» To do: Check each line of the data, and copy those where "decreases" appears.

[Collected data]
•••

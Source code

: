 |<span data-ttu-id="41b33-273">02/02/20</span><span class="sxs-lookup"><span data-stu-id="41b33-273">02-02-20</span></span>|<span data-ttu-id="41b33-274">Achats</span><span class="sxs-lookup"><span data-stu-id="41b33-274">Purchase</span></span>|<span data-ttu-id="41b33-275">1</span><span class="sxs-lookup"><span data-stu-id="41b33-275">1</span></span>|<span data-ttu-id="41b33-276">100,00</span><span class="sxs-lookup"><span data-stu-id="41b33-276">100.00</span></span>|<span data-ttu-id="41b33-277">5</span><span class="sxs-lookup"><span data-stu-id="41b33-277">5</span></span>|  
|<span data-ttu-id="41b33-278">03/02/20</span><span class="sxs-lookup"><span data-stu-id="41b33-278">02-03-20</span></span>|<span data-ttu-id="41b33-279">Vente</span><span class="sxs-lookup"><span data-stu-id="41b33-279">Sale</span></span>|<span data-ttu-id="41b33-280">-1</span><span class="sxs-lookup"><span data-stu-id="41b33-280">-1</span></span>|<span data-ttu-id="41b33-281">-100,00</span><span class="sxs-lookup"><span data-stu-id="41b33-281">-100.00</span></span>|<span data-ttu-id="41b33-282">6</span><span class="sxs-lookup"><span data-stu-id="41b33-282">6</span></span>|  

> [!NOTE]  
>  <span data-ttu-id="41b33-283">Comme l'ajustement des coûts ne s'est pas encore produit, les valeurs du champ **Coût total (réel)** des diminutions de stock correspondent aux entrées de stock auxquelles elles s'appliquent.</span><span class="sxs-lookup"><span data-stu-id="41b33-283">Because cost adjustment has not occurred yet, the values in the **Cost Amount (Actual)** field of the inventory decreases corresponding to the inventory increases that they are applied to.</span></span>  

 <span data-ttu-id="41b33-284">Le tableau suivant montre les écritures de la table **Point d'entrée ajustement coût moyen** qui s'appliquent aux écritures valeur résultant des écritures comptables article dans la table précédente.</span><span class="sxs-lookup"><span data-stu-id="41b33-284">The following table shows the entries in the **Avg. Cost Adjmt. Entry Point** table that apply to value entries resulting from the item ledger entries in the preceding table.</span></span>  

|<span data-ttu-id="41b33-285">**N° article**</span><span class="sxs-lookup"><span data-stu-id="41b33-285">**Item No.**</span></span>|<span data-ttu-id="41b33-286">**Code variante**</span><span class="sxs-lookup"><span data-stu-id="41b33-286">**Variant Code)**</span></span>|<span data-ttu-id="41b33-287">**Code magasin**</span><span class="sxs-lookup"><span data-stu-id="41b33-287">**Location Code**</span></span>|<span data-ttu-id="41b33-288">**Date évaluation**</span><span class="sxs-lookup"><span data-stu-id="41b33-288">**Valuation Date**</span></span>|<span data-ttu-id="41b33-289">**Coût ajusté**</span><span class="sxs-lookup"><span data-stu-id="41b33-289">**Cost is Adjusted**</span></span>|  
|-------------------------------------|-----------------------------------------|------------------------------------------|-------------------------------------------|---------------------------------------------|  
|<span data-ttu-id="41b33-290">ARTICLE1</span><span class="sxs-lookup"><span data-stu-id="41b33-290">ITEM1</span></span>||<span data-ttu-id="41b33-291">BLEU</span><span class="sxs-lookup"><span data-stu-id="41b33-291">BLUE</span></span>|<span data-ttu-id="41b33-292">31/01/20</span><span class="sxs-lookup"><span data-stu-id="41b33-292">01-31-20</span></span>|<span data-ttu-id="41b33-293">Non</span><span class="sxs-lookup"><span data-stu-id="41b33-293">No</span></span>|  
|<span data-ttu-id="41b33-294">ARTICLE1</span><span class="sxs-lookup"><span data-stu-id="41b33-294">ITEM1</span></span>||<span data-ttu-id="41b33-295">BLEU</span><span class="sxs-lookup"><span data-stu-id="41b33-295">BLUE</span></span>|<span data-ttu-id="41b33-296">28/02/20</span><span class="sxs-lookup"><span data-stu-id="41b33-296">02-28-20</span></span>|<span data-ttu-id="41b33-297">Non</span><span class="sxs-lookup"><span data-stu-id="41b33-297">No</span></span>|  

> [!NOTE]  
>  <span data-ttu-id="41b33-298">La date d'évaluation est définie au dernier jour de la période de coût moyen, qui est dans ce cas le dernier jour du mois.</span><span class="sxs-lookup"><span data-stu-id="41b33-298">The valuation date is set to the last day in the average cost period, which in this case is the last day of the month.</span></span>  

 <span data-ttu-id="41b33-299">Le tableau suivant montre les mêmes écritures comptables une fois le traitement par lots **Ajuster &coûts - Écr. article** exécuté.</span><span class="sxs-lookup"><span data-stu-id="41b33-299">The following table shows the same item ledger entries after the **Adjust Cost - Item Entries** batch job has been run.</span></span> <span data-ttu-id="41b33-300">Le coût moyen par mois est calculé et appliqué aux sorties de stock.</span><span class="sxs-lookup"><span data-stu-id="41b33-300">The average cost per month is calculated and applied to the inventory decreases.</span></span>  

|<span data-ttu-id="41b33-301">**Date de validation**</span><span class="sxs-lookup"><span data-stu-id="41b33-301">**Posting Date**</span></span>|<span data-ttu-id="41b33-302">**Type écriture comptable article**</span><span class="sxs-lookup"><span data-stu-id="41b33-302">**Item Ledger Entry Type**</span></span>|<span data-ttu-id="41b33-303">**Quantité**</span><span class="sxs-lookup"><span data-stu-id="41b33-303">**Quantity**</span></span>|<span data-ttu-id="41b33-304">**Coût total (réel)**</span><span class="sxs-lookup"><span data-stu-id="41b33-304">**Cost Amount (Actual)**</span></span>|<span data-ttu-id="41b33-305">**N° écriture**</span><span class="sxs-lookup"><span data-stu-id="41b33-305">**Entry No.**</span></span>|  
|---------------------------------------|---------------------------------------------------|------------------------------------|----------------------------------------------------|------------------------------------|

•••

» Problem solution:
>  <span data-ttu-id="41b33-283">Comme l'ajustement des coûts ne s'est pas encore produit, les valeurs du champ **Coût total (réel)** des diminutions de stock correspondent aux entrées de stock auxquelles elles s'appliquent.</span><span class="sxs-lookup"><span data-stu-id="41b33-283">Because cost adjustment has not occurred yet, the values in the **Cost Amount (Actual)** field of the inventory decreases corresponding to the inventory increases that they are applied to.</span></span>  
 <span data-ttu-id="41b33-299">Le tableau suivant montre les mêmes écritures comptables une fois le traitement par lots **Ajuster &coûts - Écr. article** exécuté.</span><span class="sxs-lookup"><span data-stu-id="41b33-299">The following table shows the same item ledger entries after the **Adjust Cost - Item Entries** batch job has been run.</span></span> <span data-ttu-id="41b33-300">Le coût moyen par mois est calculé et appliqué aux sorties de stock.</span><span class="sxs-lookup"><span data-stu-id="41b33-300">The average cost per month is calculated and applied to the inventory decreases.</span></span>  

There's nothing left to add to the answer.